児童生徒の夢がかなう福島の教育の実現に向けて -039/157page
(5) 第5時
<方法意識>
<相手意識>
VTRの視聴による対話1
相手の発言と関わらない対話と関わり合う
対話のVTRを視聴させ、方法や相手を意識させる◎ ここでは、前時までの学習内容を振り返り、自分が立てた対話に対する目標を確認させた。これは、自分自身の課題を振り返ることにより、本時の活動(対話)に対する意欲を高めさせるためである。
次に、対話の相手への意識を持たせるために、相手の発言と関わらない対話、さらに、関わり合う対話のVTRを視聴させた。漠然とした対話の相手を具体化させることで、より<相手意識>を高めさせるためである。また、相手の発言の一部を自分の発言に取り入れることが大切であることを意識して対話に取り組めるようにさせるためでもある。VTRの視聴後、関わらない対話の問題点について発表させた。
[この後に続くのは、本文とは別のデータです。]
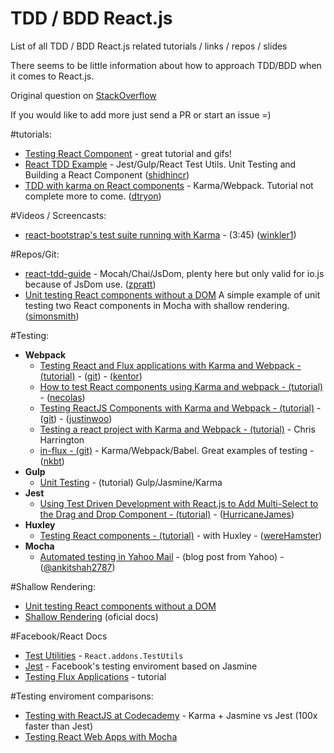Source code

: # TDD / BDD React.js
List of all TDD / BDD React.js related tutorials / links / repos / slides

There seems to be little information about how to approach TDD/BDD when it comes to React.js.

Original question on [StackOverflow](http://stackoverflow.com/questions/31336618/tdd-bdd-with-react-js) 

If you would like to add more just send a PR or start an issue =)


#tutorials:
* [Testing React Component](http://www.asbjornenge.com/wwc/testing_react_components.html) - great tutorial and gifs!
* [React TDD Example](http://www.undefinednull.com/2015/05/03/react-tdd-example-unit-testing-and-building-a-react-component-with-jest-gulp-and-react-test-utils/) - Jest/Gulp/React Test Utils. Unit Testing and Building a React Component ([shidhincr](https://github.com/shidhincr))
* [TDD with karma on React components](http://davintryon.blogspot.co.uk/2015/06/test-driven-react-with-karma-and-webpack.html) - Karma/Webpack. Tutorial not complete more to come. ([dtryon](https://github.com/dtryon))

#Videos / Screencasts:
* [react-bootstrap's test suite running with Karma](http://screencast.com/t/4huigNm9oc) - (3:45) ([winkler1](https://github.com/winkler1))

#Repos/Git:
* [react-tdd-guide](https://github.com/zpratt/react-tdd-guide) - Mocah/Chai/JsDom, plenty here but only valid for io.js because of JsDom use. ([zpratt](https://github.com/zpratt))
* [Unit testing React components without a DOM](https://github.com/simonsmith/react-component-unit-test) A simple example of unit testing two React components in Mocha with shallow rendering. ([simonsmith](https://github.com/simonsmith))
 
#Testing:
* **Webpack**
  - [Testing React and Flux applications with Karma and Webpack - (tutorial)](http://kentor.me/posts/testing-react-and-flux-applications-with-karma-and-webpack/) - ([git](https://github.com/kentor/react-flux-testing)) - ([kentor](https://github.com/kentor))
  - [How to test React components using Karma and webpack - (tutorial) ](http://nicolasgallagher.com/how-to-test-react-components-karma-webpack/) - ([necolas](https://github.com/necolas))
  - [Testing ReactJS Components with Karma and Webpack - (tutorial)](https://www.codementor.io/reactjs/tutorial/test-reactjs-components-karma-webpack) - ([git](https://github.com/justinwoo/react-karma-webpack-testing)) - ([justinwoo](https://github.com/justinwoo))
  - [Testing a react project with Karma and Webpack - (tutorial)](http://dapperdeveloper.com/2015/05/11/testing-a-react-project-with-karma-and-webpack/) -  Chris Harrington
  - [in-flux - (git)](https://github.com/in-flux/in-flux) -  Karma/Webpack/Babel. Great examples of testing -  ([nkbt](https://github.com/nkbt))
* **Gulp**
  - [Unit Testing](http://myshareoftech.com/2013/12/unit-testing-react-dot-js-with-jasmine-and-karma.html) - (tutorial) Gulp/Jasmine/Karma
* **Jest**
  - [Using Test Driven Development with React.js to Add Multi-Select to the Drag and Drop Component - (tutorial)](http://reactjsnews.com/using-tdd-with-reactjs/) - ([HurricaneJames](https://github.com/HurricaneJames))
* **Huxley**
  - [Testing React components - (tutorial)](https://caurea.org/2014/02/23/testing-react-components-with-huxley.html) -  with Huxley - ([wereHamster](https://github.com/wereHamster))
* **Mocha**
  - [Automated testing in Yahoo Mail](http://yahooeng.tumblr.com/post/115664629471/automated-testing-in-yahoo-mail) - (blog post from Yahoo) - ([@ankitshah2787](https://twitter.com/ankitshah2787))
  
#Shallow Rendering:
* [Unit testing React components without a DOM](http://simonsmith.io/unit-testing-react-components-without-a-dom/)
* [Shallow Rendering](https://facebook.github.io/react/docs/test-utils.html#shallow-rendering) (oficial docs)

#Facebook/React Docs
* [Test Utilities](http://facebook.github.io/react/docs/test-utils.html) - `React.addons.TestUtils`
* [Jest](https://facebook.github.io/jest/) - Facebook's testing enviroment based on Jasmine
* [Testing Flux Applications](https://facebook.github.io/react/blog/2014/09/24/testing-flux-applications.html) - tutorial

#Testing enviroment comparisons:
* [Testing with ReactJS at Codecademy](https://medium.com/about-codecademy/testing-with-reactjs-at-codecademy-2aec88cc4e36) - Karma + Jasmine vs Jest (100x faster than Jest)
* [Testing React Web Apps with Mocha](http://www.hammerlab.org/2015/02/14/testing-react-web-apps-with-mocha/)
相手と関わり合う対話のために、どのような方法があるのか等、生徒はとても真剣に取り組み、1つ1つの発言に共感した様子であった。その後、課題を確認し、ペアごとの対話に入った。その際、対話の様子をVTRに録画した。
[ A君とBさんの対話の一部 ]
A 君: 校長先生は、「言葉には力がある」って言ってたよ。
Bさん: 「言葉に力がある」って言うのは、わかる気がする。だって言葉によってうれ
しくなったり、逆に傷ついたりすることってよくあるよね。
A 君: 本当だね。すごくむかついたりすることあるよ。
Bさん: 特にあんまりよくわかんない人だと、話し方とかで嫌な感じって初めの印象を
持つよね。
A 君: 初めの印象って言えば、表情とかも、大きいと思うな。優しそうな人とか恐そ
うな人とか。
Bさん: それってあると思う。その人の人柄が表れるからかな。
A 君: そうだね。なんかこんな話をしていると、ふだん自分がどんな風に話してるの
か心配になってくる。
Bさん: うん。話している時って意外と無意識だから、結構相手のこと傷つけちゃった
りしているかもしれない。
A 君: 「言葉の暴力」って言うぐらいだから、気をつけた方がいいよね。
Bさん: そうだね。人を励ましたり、楽しませたり、いい方向で言葉を使っていきたい
な。◎ 次に、対話の様子を振り返るために、ビデオに録画したものを視聴した。生徒は、自分が対話している様子を客観的に見た機会が少ないため、いろいろな反応を示した。「相手をしっかり見て話している。」「話がとぎれないで続いている。」「話の内容が関わり合っていていい。」「もう少し声を大きくするといい。」など普段自分では気付けない面を発見することで、対話に対する考えを深めていた。さらに、ペア同士による相互評価を行った。次に示すのは相互評価の例である。
[ 相互評価C男からD子 ]
前回より声の大きさも、速さがちょうどよかったので、聞きやすく、とてもよかった。内容もわかりやすかった。これからもがんばって。 (C男より) [ 相互評価D子からC男 ]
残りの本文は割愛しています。